[Saved data entries]
------------------------------
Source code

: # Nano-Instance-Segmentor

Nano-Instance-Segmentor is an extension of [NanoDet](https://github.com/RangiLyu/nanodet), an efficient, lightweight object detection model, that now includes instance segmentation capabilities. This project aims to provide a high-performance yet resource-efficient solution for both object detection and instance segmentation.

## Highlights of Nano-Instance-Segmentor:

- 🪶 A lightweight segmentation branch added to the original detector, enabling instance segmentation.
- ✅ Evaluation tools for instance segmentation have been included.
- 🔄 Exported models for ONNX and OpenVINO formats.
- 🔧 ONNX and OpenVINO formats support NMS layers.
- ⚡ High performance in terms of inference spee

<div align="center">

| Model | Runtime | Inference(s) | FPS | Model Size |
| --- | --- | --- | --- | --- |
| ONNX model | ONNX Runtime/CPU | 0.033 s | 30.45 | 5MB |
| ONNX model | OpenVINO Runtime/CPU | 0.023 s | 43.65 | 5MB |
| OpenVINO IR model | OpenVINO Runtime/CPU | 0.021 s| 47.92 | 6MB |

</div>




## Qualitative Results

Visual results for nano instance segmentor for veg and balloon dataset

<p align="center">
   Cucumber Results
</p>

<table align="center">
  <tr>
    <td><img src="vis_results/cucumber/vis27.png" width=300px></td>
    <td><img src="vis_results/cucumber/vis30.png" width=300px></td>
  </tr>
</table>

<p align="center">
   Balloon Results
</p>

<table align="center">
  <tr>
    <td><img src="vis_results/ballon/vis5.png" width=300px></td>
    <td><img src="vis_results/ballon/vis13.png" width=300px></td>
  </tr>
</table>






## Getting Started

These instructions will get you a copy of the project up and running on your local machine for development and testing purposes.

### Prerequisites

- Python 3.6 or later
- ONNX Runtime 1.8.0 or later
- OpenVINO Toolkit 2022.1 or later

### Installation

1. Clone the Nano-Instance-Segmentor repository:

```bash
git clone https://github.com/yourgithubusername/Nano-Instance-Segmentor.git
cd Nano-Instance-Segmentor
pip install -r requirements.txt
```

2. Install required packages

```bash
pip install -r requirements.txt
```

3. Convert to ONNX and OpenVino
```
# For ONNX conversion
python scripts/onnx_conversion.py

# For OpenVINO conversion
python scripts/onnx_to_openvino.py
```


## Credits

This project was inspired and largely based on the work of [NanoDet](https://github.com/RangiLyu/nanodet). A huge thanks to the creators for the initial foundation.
------------------------------
◆ HOW TO COMPLETE THIS TASK
Across the entries above, how many lines contain the string "segmentation"? The number alone is the answer.

◆ RESPONSE AREA
3